Problem: Output range, inclusive: from the line containing "2. Outcome options to bet on (2 or More)" to the line containing "### User Bets". Restate those lines from the data below word for word and only those.

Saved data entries
::::
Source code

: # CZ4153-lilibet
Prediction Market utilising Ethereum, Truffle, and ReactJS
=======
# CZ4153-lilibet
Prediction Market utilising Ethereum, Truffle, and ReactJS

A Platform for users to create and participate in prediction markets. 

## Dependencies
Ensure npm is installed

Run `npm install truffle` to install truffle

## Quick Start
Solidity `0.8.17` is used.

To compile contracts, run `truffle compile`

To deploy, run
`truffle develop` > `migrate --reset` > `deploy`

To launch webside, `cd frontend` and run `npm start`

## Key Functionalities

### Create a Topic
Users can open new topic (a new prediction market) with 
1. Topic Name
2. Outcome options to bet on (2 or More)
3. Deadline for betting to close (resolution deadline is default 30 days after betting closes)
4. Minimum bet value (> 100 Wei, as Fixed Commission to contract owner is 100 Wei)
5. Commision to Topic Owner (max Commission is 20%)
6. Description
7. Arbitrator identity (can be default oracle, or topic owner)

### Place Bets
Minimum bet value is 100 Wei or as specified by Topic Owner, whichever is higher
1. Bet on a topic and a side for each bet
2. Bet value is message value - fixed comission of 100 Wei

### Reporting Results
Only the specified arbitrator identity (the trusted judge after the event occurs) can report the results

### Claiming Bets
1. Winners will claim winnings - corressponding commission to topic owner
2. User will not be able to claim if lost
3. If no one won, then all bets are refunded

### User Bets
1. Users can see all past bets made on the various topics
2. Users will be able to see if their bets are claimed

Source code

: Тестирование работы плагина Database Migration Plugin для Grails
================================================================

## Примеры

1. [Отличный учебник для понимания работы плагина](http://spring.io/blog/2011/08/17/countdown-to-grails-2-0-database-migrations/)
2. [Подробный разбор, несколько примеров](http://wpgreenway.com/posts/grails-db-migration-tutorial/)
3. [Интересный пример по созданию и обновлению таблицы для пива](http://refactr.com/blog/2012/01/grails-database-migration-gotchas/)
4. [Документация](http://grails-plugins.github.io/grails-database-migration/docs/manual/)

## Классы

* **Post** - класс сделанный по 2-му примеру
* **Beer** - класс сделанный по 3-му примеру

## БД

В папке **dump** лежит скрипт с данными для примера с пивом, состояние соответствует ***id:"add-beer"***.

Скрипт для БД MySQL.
::::
Reply to the task:
2. Outcome options to bet on (2 or More)
3. Deadline for betting to close (resolution deadline is default 30 days after betting closes)
4. Minimum bet value (> 100 Wei, as Fixed Commission to contract owner is 100 Wei)
5. Commision to Topic Owner (max Commission is 20%)
6. Description
7. Arbitrator identity (can be default oracle, or topic owner)

### Place Bets
Minimum bet value is 100 Wei or as specified by Topic Owner, whichever is higher
1. Bet on a topic and a side for each bet
2. Bet value is message value - fixed comission of 100 Wei

### Reporting Results
Only the specified arbitrator identity (the trusted judge after the event occurs) can report the results

### Claiming Bets
1. Winners will claim winnings - corressponding commission to topic owner
2. User will not be able to claim if lost
3. If no one won, then all bets are refunded

### User Bets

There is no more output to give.